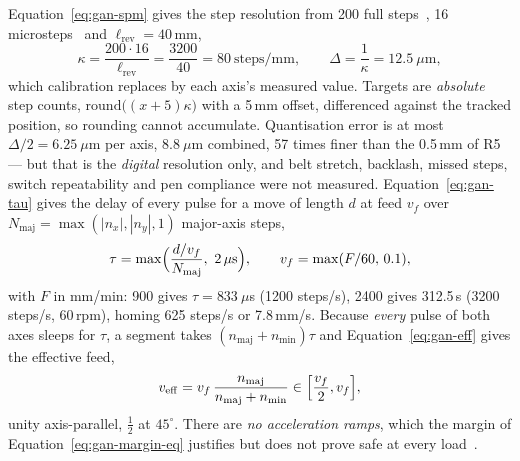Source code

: Equation~\ref{eq:gan-spm} gives the step resolution from 200 full steps~\cite{stepperds}, 16 microsteps~\cite[p.~6]{a4988ds} and $\ell_{\mathrm{rev}}=40$\,mm,
\begin{equation}
\kappa=\frac{200\cdot16}{\ell_{\mathrm{rev}}}=\frac{3200}{40}=80\ \mathrm{steps/mm},\qquad\Delta=\frac1\kappa=12.5\ \mu\mathrm{m},
\label{eq:gan-spm}
\end{equation}
which calibration replaces by each axis's measured value. Targets are \emph{absolute} step counts, $\mathrm{round}\bigl((x+5)\kappa\bigr)$ with a 5\,mm offset, differenced against the tracked position, so rounding cannot accumulate. Quantisation error is at most $\Delta/2=6.25\ \mu$m per axis, $8.8\ \mu$m combined, 57 times finer than the 0.5\,mm of R5 --- but that is the \emph{digital} resolution only, and belt stretch, backlash, missed steps, switch repeatability and pen compliance were not measured.
Equation~\ref{eq:gan-tau} gives the delay of every pulse for a move of length $d$ at feed $v_f$ over $N_{\mathrm{maj}}=\max(|n_x|,|n_y|,1)$ major-axis steps,
\begin{equation}
\tau=\max\Bigl(\frac{d/v_f}{N_{\mathrm{maj}}},\ 2\,\mu\mathrm s\Bigr),\qquad v_f=\max(F/60,\,0.1),
\label{eq:gan-tau}
\end{equation}
with $F$ in mm/min: 900 gives $\tau=833\ \mu$s (1200 steps/s), 2400 gives 312.5\,\textmu s (3200 steps/s, 60\,rpm), homing 625 steps/s or 7.8\,mm/s. Because \emph{every} pulse of both axes sleeps for $\tau$, a segment takes $(n_{\mathrm{maj}}+n_{\mathrm{min}})\tau$ and Equation~\ref{eq:gan-eff} gives the effective feed,
\begin{equation}
v_{\mathrm{eff}}=v_f\,\frac{n_{\mathrm{maj}}}{n_{\mathrm{maj}}+n_{\mathrm{min}}}\in\Bigl[\frac{v_f}{2},v_f\Bigr],
\label{eq:gan-eff}
\end{equation}
unity axis-parallel, $\tfrac12$ at $45^\circ$. There are \emph{no acceleration ramps}, which the margin of Equation~\ref{eq:gan-margin-eq} justifies but does not prove safe at every load~\cite{acarnley2002}.


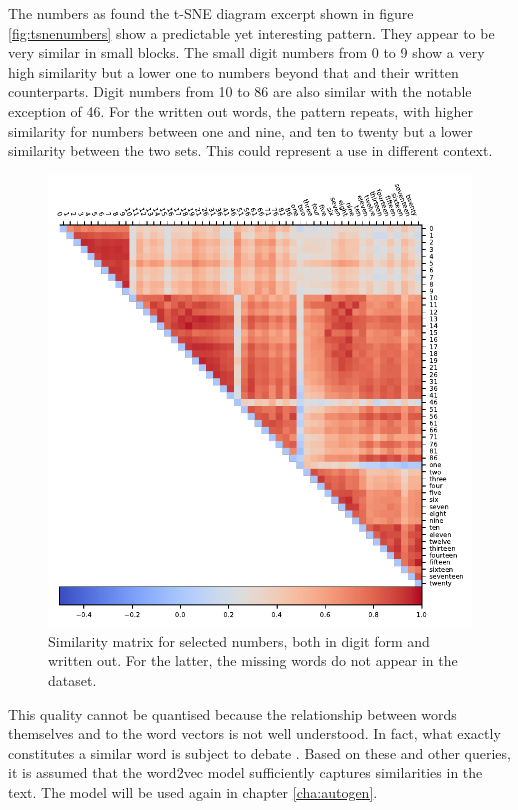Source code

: \documentclass[10pt, a4paper]{UUThesisTemplate}
\begin{document}
The numbers as found the t-SNE diagram excerpt shown in figure \ref{fig:tsnenumbers} show a predictable yet interesting pattern. They appear to be very similar in small blocks. The small digit numbers from 0 to 9 show a very high similarity but a lower one to numbers beyond that and their written counterparts. Digit numbers from 10 to 86 are also similar with the notable exception of 46. For the written out words, the pattern repeats, with higher similarity for numbers between one and nine, and ten to twenty but a lower similarity between the two sets. This could represent a use in different context.

\begin{figure}[hbt]
\includegraphics{figures/simmat_numbers.pdf}
\caption{Similarity matrix for selected numbers, both in digit form and written out. For the latter, the missing words do not appear in the dataset.}\label{fig:simmatrixnumbers}
\end{figure}

 This quality cannot be quantised because the relationship between words themselves and to the word vectors is not well understood. In fact, what exactly constitutes a similar word is subject to debate \cite{learningwv}. Based on these and other queries, it is assumed that the word2vec model sufficiently captures similarities in the text. The model will be used again in chapter \ref{cha:autogen}.
\end{document}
+ + +
EXERCISE DIRECTIONS: How many lines in the entries hold the word "Delta"? Only the number is wanted.

SOLUTION: 2